T Cell-based RAS Activity and Insulin Levels in Obese Subjects with Low Grade Inflammation

• Published in: The American journal of the medical sciences Vol. 363; no. 5; p. 428
• Main Authors: Coppo, M, Bandinelli, M, Chiostri, M, Modesti, P A, Poggesi, L, Boddi, M
• Format: Journal Article
• Language: English
• Published: United States 01.05.2022
• Subjects: Angiotensin II - metabolism; C-Reactive Protein - metabolism; Cytokines - metabolism; Humans; Inflammation - metabolism; Insulin - metabolism; Insulin Resistance; Obesity; Peptidyl-Dipeptidase A - genetics; Peptidyl-Dipeptidase A - metabolism; Renin-Angiotensin System; T-Lymphocytes - metabolism; Obesity; Insulin resistance; T-cell; Angiotensin II; Renin-angiotensin system
• ISSN: 1538-2990
• DOI: 10.1016/j.amjms.2021.09.003

Obesity is a major contributor to inflammation and oxidative stress that are key underlying causes for insulin resistance (IR) and diabetes. Accumulated evidence suggest that RAS may serve as a strong link between IR and obesity.
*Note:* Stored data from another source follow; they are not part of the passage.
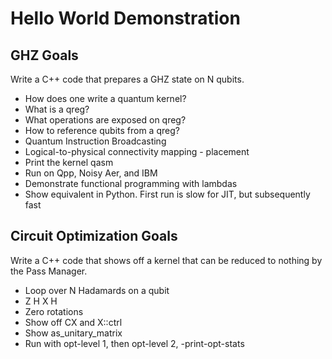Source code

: # Hello World Demonstration

## GHZ Goals
Write a C++ code that prepares a GHZ state on N qubits. 
* How does one write a quantum kernel? 
* What is a qreg? 
* What operations are exposed on qreg? 
* How to reference qubits from a qreg? 
* Quantum Instruction Broadcasting
* Logical-to-physical connectivity mapping - placement
* Print the kernel qasm
* Run on Qpp, Noisy Aer, and IBM
* Demonstrate functional programming with lambdas
* Show equivalent in Python. First run is slow for JIT, but subsequently fast

## Circuit Optimization Goals
Write a C++ code that shows off a kernel that can be reduced to nothing by the Pass Manager.
* Loop over N Hadamards on a qubit
* Z H X H 
* Zero rotations
* Show off CX and X::ctrl 
* Show as_unitary_matrix
* Run with opt-level 1, then opt-level 2, -print-opt-stats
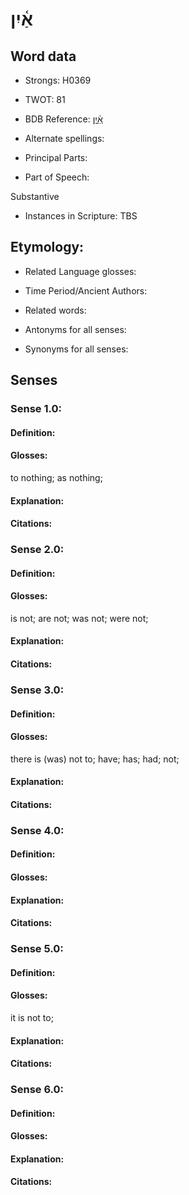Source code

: # אַ֫יִן

<!-- Status: S2="NeedsEdits" -->
<!-- Lexica used for edits:   -->

## Word data

* Strongs: H0369

* TWOT: 81

* BDB Reference: [אַ֫יִן](rc://en/bdb/dict/a.cz.aa)

* Alternate spellings:

* Principal Parts:

* Part of Speech:

Substantive

* Instances in Scripture: TBS

## Etymology:

* Related Language glosses:

* Time Period/Ancient Authors:

* Related words:

* Antonyms for all senses:

* Synonyms for all senses:

## Senses

### Sense 1.0:

#### Definition:

#### Glosses:

to nothing; as nothing; 

#### Explanation:

#### Citations:



### Sense 2.0:

#### Definition:

#### Glosses:

is not; are not; was not; were not; 

#### Explanation:

#### Citations:



### Sense 3.0:

#### Definition:

#### Glosses:

there is (was) not to; have; has; had; not; 

#### Explanation:

#### Citations:



### Sense 4.0:

#### Definition:

#### Glosses:



#### Explanation:

#### Citations:



### Sense 5.0:

#### Definition:

#### Glosses:

it is not to; 

#### Explanation:

#### Citations:



### Sense 6.0:

#### Definition:

#### Glosses:



#### Explanation:

#### Citations:



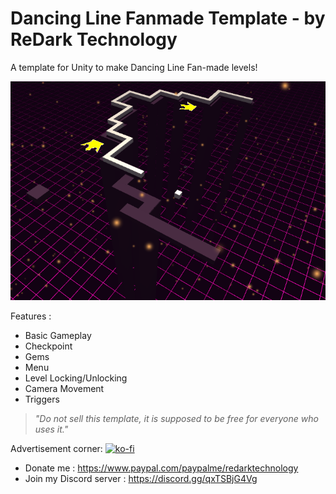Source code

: # Dancing Line Fanmade Template - by ReDark Technology
 A template for Unity to make Dancing Line Fan-made levels!
 
 ![Preview](/preview.png)

 Features :
 - Basic Gameplay
 - Checkpoint
 - Gems
 - Menu
 - Level Locking/Unlocking
 - Camera Movement
 - Triggers

 > _"Do not sell this template, it is supposed to be free for everyone who uses it."_

Advertisement corner:
[![ko-fi](https://ko-fi.com/img/githubbutton_sm.svg)](https://ko-fi.com/F1F26X1KQ)

- Donate me : https://www.paypal.com/paypalme/redarktechnology
- Join my Discord server : https://discord.gg/qxTSBjG4Vg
We investigated RAS activity in circulating T cells by obese subjects with and without angiotensin (Ang) II stimulation in presence or not of IR and of low-grade inflammation. We studied 29 obese and 10 healthy subjects. After T-lymphocytes isolation, mRNAs for angiotensin converting enzyme (ACE) and angiotensin 1-receptor (AT1-R) were quantified by reverse transcription polymerase chain reaction (RT-PCR). High-sensitivity C-reactive protein (hs-CRP), insulin and inflammatory cytokines serum levels, plasma renin activity (PRA) and ACE activity in cell pellet and supernatant, and angiotensin (Ang) II T cell content were also measured. Under baseline conditions, RAS gene expressions, ACE activity and Ang II levels in T cells, but not PRA, of obese subjects with or without IR and with or without hs-CRP ≥3mg/dl were higher than in controls (p < 0.05). The increase in all parameters induced by Ang II was significantly higher in T cells from the obese subjects with hs-CRP ≥3 mg/dl than in controls or in the obese subjects with hs-CRP <3 mg/dl. In the obese subjects with low grade inflammation and IR, the cytokine serum levels and T cells RAS gene expression was inversely correlated with insulin serum concentration. Low grade inflammation amplifies the T cell RAS response to Ang II stimulation. T cell RAS gene expressions and serum levels of inflammatory cytokines were inversely related with insulin serum concentration. A protective role of insulin towards the development of inflammatory events can be hypothesized.